UCA News - Ben Arnoldy - Fri, Oct 19th 2012

When Rekha Kalindi was nearing age 12, her parents told her they were planning to marry her off. Rekha’s response would reverberate all the way up to the president of India: “No.”

 

Nearly half of all Indian females get married before turning the legal minimum age of 18. The requirement has been in place for more than three decades, but centuries of custom don’t change overnight – and that’s especially true in Bararola, a land carved up into small farm plots and crisscrossed by dirt paths that takes at least a day’s journey to reach from Calcutta.
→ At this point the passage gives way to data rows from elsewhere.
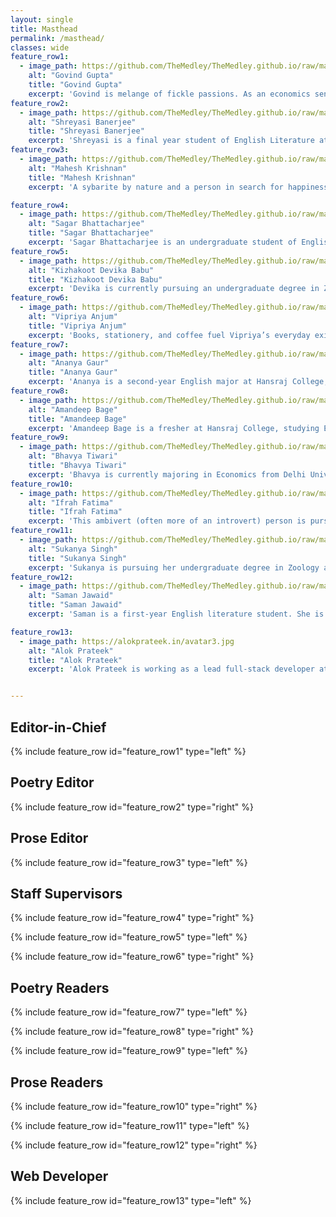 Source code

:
 ```yaml
---
layout: single
title: Masthead
permalink: /masthead/
classes: wide
feature_row1:
  - image_path: https://github.com/TheMedley/TheMedley.github.io/raw/master/assets/masthead/6-govind-gupta.jpg
    alt: "Govind Gupta"
    title: "Govind Gupta"
    excerpt: 'Govind is melange of fickle passions. As an economics senior at Hansraj, he likes to dwell on the dissonance and foibles of human behavior besides the mathematized mappings of the homo-economicus. He is enthused by his amateurish attempts at drawing parallels from history, literature and psychology. Gulzar and his lyrics lure him the most and he can listen to Yaman Kalyan for hours, even though he can never sing a line in tune. He likes to read and is a perpetual coffee-table-thinker. Occasionally, he dabbles in writing.'
feature_row2:
  - image_path: https://github.com/TheMedley/TheMedley.github.io/raw/master/assets/masthead/6-Shreyasi-Banerjee.jpg
    alt: "Shreyasi Banerjee"
    title: "Shreyasi Banerjee"
    excerpt: 'Shreyasi is a final year student of English Literature at Hansraj College, University of Delhi. A lover of all things poetry and romanticized, they have been writing for a long as they can remember, and reading for even longer. Underneath the (often complained about) intimidating facade, they are more than ready to sing for you, and read what you write for them. Oh, and they never shut up about their pet black cat.'
feature_row3:
  - image_path: https://github.com/TheMedley/TheMedley.github.io/raw/master/assets/masthead/6-Mahesh-Krishnan.jpg
    alt: "Mahesh Krishnan"
    title: "Mahesh Krishnan"
    excerpt: 'A sybarite by nature and a person in search for happiness, you can find Mahesh looking at the sunlight streaming through trees or the blue sky or admiring the green leaves. Nature has him in her thrall and he is forever lost in her eternal beauty. Someone who detests ugly urban landscapes, you can find him longingly looking at the strong beams of sunlight and that is something no one can contest.'

feature_row4:
  - image_path: https://github.com/TheMedley/TheMedley.github.io/raw/master/assets/masthead/6-Sagar-Bhattacharjee.jpg
    alt: "Sagar Bhattacharjee"
    title: "Sagar Bhattacharjee"
    excerpt: 'Sagar Bhattacharjee is an undergraduate student of English Literature at Hansraj College, University of Delhi. He enjoys reading, blowing things up in video games, and playing the violin. Born in Bengal and brought up in Dehradun, he has a soft spot for everything that has remotely to do with the mountains or Bengali culture. An inveterate weeb, Sagar would snort the entire nation of Japan if he could. When he isn’t sleeping, he’s generally watching whatever weird stuff YouTube recommends to him (read Cat videos) or desperately trying to catch up with his ever expanding to-be-watched anime pile.'  
feature_row5:
  - image_path: https://github.com/TheMedley/TheMedley.github.io/raw/master/assets/masthead/babu.jpg
    alt: "Kizhakoot Devika Babu"
    title: "Kizhakoot Devika Babu"
    excerpt: 'Devika is currently pursuing an undergraduate degree in Zoology from the University of Delhi. An aesthete, she fills her small universe with paints and poems. A lover of portraiture, she finds meditative joy in giving shades to wrinkles, eyes, and smiles. Being one of a twin, Devika has been competitive from birth and enjoys taking up challenges. She believes that the biggest of dreams are small enough to conquer. From travelling the world with her paintings to DNA editing, one day she hopes to have done them all.'
feature_row6:
  - image_path: https://github.com/TheMedley/TheMedley.github.io/raw/master/assets/masthead/6-Vipriya-Anjum.jpg
    alt: "Vipriya Anjum"
    title: "Vipriya Anjum"
    excerpt: 'Books, stationery, and coffee fuel Vipriya’s everyday existence, and working towards learning new things adds meaning to it. She loves to listen to rants, recommendations and random playlists alike. Pursuing her graduation in Commerce at Hansraj College, she loves poetry and finance just the same. Finding solace in movies, and her bullet journal, she believes in Virginia Woolf’s quote of being made and remade continually.'  
feature_row7:
  - image_path: https://github.com/TheMedley/TheMedley.github.io/raw/master/assets/masthead/6-Ananya-Gaur.jpg
    alt: "Ananya Gaur"
    title: "Ananya Gaur"
    excerpt: 'Ananya is a second-year English major at Hansraj College, Delhi University. She can either be found frowning at news articles or zoned out over a mug of coffee, talking to herself. When not reorganising her playlist for the nth time or scribbling odd verses on scraps of paper, she daydreams about making a dent in her ever-growing pile of unread books. Though she prefers the company of trees and monuments over people, do sit with her for a conversation about politics, literature and climate change.'  
feature_row8:
  - image_path: https://github.com/TheMedley/TheMedley.github.io/raw/master/assets/masthead/6-Amandeep-Bage.jpg
    alt: "Amandeep Bage"
    title: "Amandeep Bage"
    excerpt: 'Amandeep Bage is a fresher at Hansraj College, studying English Literature. Born and brought up in Bokaro, Jharkhand, he is a gaming enthusiast who also loves to capture his thoughts, either using a pen, a lens or some colours. He can be found humming a random song from the anime he recently watched. He’s someone who shouldn’t be left in a stationery shop unsupervised. Someone who loves long walks in the evening and a selenophile at heart - if you see someone taking a walk on the road while staring at the night sky, that would be him.'  
feature_row9:
  - image_path: https://github.com/TheMedley/TheMedley.github.io/raw/master/assets/masthead/6-Bhavya-Tiwari.jpg
    alt: "Bhavya Tiwari"
    title: "Bhavya Tiwari"
    excerpt: 'Bhavya is currently majoring in Economics from Delhi University. Having spent her childhood in a variety of beautiful places, she has developed an appreciation for diverse cultures. She plays the guitar and loves listening to Lorde and Lana. Bhavya often finds herself to be in misfit in today’s world, and wonders if it would’ve been more appropriate had she been born in some other era.'  
feature_row10:
  - image_path: https://github.com/TheMedley/TheMedley.github.io/raw/master/assets/masthead/6-Ifrah-Fatima.jpg
    alt: "Ifrah Fatima"
    title: "Ifrah Fatima"
    excerpt: 'This ambivert (often more of an introvert) person is pursuing English honours from the University of Delhi. Her aesthete self absolutely adores everything natural in general and butterflies in particular. Being a selenophile, she loves to listen to songs under moonlit skies. She finds her haven in BTS, books and music. Lyrics by Gulzar and Javed Akhtar, and melodies by Ali Sethi, Kaavish and Before You Exit are at the top of her list of suggestions; that’s often where she derives inspiration for her writings from. She is an enthusiast of new forms of writing (currently experimenting with ghazals and Japanese forms). She is one of those whose to-read list knows no bounds and has supposedly sworn never to get shorter. Enid Blyton is one of the first authors she developed a liking for. Her hometown Lucknow and its culture run through her veins, thus explanatory of her love for kites, minarets, street-food, pigeon-flying and "tehzeeb".'
feature_row11:
  - image_path: https://github.com/TheMedley/TheMedley.github.io/raw/master/assets/masthead/6-Sukanya-Singh.jpg
    alt: "Sukanya Singh"
    title: "Sukanya Singh"
    excerpt: 'Sukanya is pursuing her undergraduate degree in Zoology and loves to geek out over topics with those who will listen. She is a dreamer at heart and carries a part of nature within her soul. Music and writing are her pick-me-ups in turbulent times. You can find her catching up on sleep, reading or obsessing over the ongoing figure skating season.'
feature_row12:
  - image_path: https://github.com/TheMedley/TheMedley.github.io/raw/master/assets/masthead/6-saman-jawaid.jpg
    alt: "Saman Jawaid"
    title: "Saman Jawaid"
    excerpt: 'Saman is a first-year English literature student. She is your usual girl-next-door with a head full of stories and eyes sparkling with far-fetched dreams.  She is a caffeine-addicted, dark academia enthusiast, sleep-deprived, socially inept fangirl. She can’t initiate conversations with strangers and she hates wearing bright colours. She is an admirer of good books, indie music, dark chocolates, Van Gogh’s art, to-do lists, and faux calligraphy.  When she is not daydreaming, Saman can be found binge-watching YouTube videos or trying to click aesthetic pictures for her art Instagram account.'    

feature_row13:
  - image_path: https://alokprateek.in/avatar3.jpg
    alt: "Alok Prateek"
    title: "Alok Prateek"
    excerpt: 'Alok Prateek is working as a lead full-stack developer at TCL. Born and brought up in Noida, he is an alumni of Delhi Public School and JNU. As the son of an editor, he had access to books in abundance and enjoys the fantasy worlds of Tolkien, Sapkowski, Pratchett and Erikson. When he’s not coding or pushing pixels, you can find him talking about his experiences at tech conferences.'


---
```


<style>
    .page__content .archive__item-title {
    margin-top: 0.1em;
    border-bottom: none;
}
    .page__content p, .page__content li, .page__content dl {
    font-size: 1em;
    line-height: 1.2em;
}
    #issue-one a{
        color: #000;
        }
</style>

## Editor-in-Chief

{% include feature_row id="feature_row1" type="left" %}

## Poetry Editor

{% include feature_row id="feature_row2" type="right" %}

## Prose Editor

{% include feature_row id="feature_row3" type="left" %}

## Staff Supervisors

{% include feature_row id="feature_row4" type="right" %}

{% include feature_row id="feature_row5" type="left" %}

{% include feature_row id="feature_row6" type="right" %}

## Poetry Readers

{% include feature_row id="feature_row7" type="left" %}

{% include feature_row id="feature_row8" type="right" %}

{% include feature_row id="feature_row9" type="left" %}

## Prose Readers

{% include feature_row id="feature_row10" type="right" %}

{% include feature_row id="feature_row11" type="left" %}

{% include feature_row id="feature_row12" type="right" %}

## Web Developer

{% include feature_row id="feature_row13" type="left" %}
But even here, some people are taking a stand.

 

Many locals eke out a living making beedis, a leaf-wrapped Indian cigarette. Rekha was rolling beedis with her parents inside their mud-hut home when they broached her nuptials.

 

“I was very angry,” says Rekha. “I told my father very clearly that this is my age of studying in school, and I didn’t want to marry.”

 

With the help of friends, teachers, and administrators, Rekha accomplished what the law alone has not. No child marriages have taken place in the surrounding villages where she and two other girls refused to marry last summer, and similar approaches are meeting some success in other regions.

 

“We have a strong law and we need to find the people who can advocate for [it],” says Sunayana Walia, a senior researcher at the Delhi office of the International Center for Research on Women. “All the [successful] interventions are tapping the girls … so they are able to campaign on this issue, along with community participation.”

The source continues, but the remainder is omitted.